Oltre all’attesa per la pubblicazione della Carta del Docente 2026 (situazione che dovrebbe essere in dirittura d’arrivo con la pubblicazione del decreto nei prossimi giorni e il contestuale pagamento delle somme, che però saranno di soli 400 euro e non più di 500 come al solito), preoccupa il fatto che il cedolino di febbraio non è ancora visibile.
Cedolino in ritardo
Un’anomalia, se si pensa che ogni mese il cedolino viene visualizzato già negli ultimi due giorni del mese precedente cui si riferisce. Questo mese, quindi, ci si aspettava la visualizzazione entro il 30-31 gennaio al massimo. Prendendo per buona la tesi in base alla quale così non è stato per la coincidenza con il weekend, non si spiega comunque come mai al 5 febbraio, giovedì, l’importo ancora non sia visibile.
Il mese scorso sono stati pagati arretrati e messi a regime gli aumenti per il rinnovo del contratto scuola. Questo è invece il mese del pagamento dell’una tantum per docenti e ATA, sempre relativo al rinnovo di contratto scuola. Per il momento però nessun dipendente della scuola ha avuto modo di vedere l’importo del mese di febbraio.
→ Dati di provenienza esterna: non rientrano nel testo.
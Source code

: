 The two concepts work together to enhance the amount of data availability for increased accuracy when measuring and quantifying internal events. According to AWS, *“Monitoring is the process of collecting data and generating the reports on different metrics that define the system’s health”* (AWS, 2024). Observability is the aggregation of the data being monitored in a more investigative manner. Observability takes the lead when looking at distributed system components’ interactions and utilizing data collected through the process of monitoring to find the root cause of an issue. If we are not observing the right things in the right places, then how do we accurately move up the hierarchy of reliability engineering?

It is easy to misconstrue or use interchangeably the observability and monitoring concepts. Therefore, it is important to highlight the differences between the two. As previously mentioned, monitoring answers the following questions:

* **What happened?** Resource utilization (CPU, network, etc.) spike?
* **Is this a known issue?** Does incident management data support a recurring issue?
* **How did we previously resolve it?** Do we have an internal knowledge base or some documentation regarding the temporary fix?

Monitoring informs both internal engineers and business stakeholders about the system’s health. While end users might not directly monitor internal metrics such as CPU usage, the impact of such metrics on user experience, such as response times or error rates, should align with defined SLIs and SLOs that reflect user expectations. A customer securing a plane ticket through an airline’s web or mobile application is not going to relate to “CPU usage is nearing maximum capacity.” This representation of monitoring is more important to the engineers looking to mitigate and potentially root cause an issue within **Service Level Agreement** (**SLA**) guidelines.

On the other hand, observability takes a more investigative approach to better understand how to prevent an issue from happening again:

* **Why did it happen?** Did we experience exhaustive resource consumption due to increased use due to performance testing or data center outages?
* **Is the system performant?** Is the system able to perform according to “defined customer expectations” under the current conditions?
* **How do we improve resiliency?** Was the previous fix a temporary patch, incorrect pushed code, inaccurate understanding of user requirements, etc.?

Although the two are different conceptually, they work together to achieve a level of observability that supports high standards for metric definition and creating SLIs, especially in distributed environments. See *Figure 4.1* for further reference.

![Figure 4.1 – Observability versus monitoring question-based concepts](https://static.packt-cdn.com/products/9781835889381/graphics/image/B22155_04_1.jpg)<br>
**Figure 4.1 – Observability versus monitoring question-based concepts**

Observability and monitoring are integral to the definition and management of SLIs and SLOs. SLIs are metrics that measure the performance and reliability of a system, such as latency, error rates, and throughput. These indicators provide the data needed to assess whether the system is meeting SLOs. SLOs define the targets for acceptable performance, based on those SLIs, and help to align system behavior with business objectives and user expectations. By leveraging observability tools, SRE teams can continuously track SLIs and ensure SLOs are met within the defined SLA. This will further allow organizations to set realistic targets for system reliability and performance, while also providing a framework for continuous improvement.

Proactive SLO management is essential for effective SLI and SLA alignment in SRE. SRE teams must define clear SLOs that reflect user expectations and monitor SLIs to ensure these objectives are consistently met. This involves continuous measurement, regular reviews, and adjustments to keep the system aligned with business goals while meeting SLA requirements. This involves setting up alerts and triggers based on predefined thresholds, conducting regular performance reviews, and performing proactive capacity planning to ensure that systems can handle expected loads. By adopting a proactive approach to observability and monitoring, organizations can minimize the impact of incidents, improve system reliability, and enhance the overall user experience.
In ogni caso il ritardo del cedolino non influirà sulla data di pagamento dello stipendio, che dovrebbe essere regolare.
Il conguaglio fiscale
Oltre alla presenza del bonus una tantum, a rendere importante il mese di febbraio è il fatto che sia il mese del conguaglio fiscale, che in alcuni casi può comportare decurtazioni anche pesanti dello stipendio.
Quest’anno il cedolino di febbraio sarà caratterizzato da una tantum ed eventuale ricalcolo del taglio del cuneo fiscale 2025. Il primo potrebbe compensare qualche taglio di troppo, soprattutto per il personale ATA che percepirà un importo più alto di 270,70 euro lordi contro i 111,70 dei docenti.
Destinatari del bonus
Nel cedolino di febbraio è prevista l’erogazione di un emolumento una tantum destinato al personale scolastico che rientra in specifiche condizioni contrattuali.
Il beneficio spetta ai lavoratori con contratto a tempo indeterminato. Rientra inoltre tra i destinatari anche il personale con contratto a tempo determinato di durata annuale oppure fino al termine delle attività didattiche, purché in servizio nell’anno scolastico 2023-2024.
La misura riguarda quindi sia il personale di ruolo sia una parte dei supplenti, con requisiti temporali ben definiti.
Requisiti per i contratti a tempo determinato
Per il personale a tempo determinato il diritto all’emolumento è subordinato a una condizione precisa: il rapporto di lavoro deve essere iniziato entro il 31 dicembre 2023.
Inoltre, il contratto non deve essere cessato anticipatamente rispetto alla scadenza prevista. Solo in presenza di entrambi i requisiti il lavoratore potrà percepire il bonus nel mese di febbraio.
Restano escluse, quindi, le situazioni in cui l’incarico sia stato conferito dopo il 31 dicembre 2023 o sia terminato prima della naturale conclusione.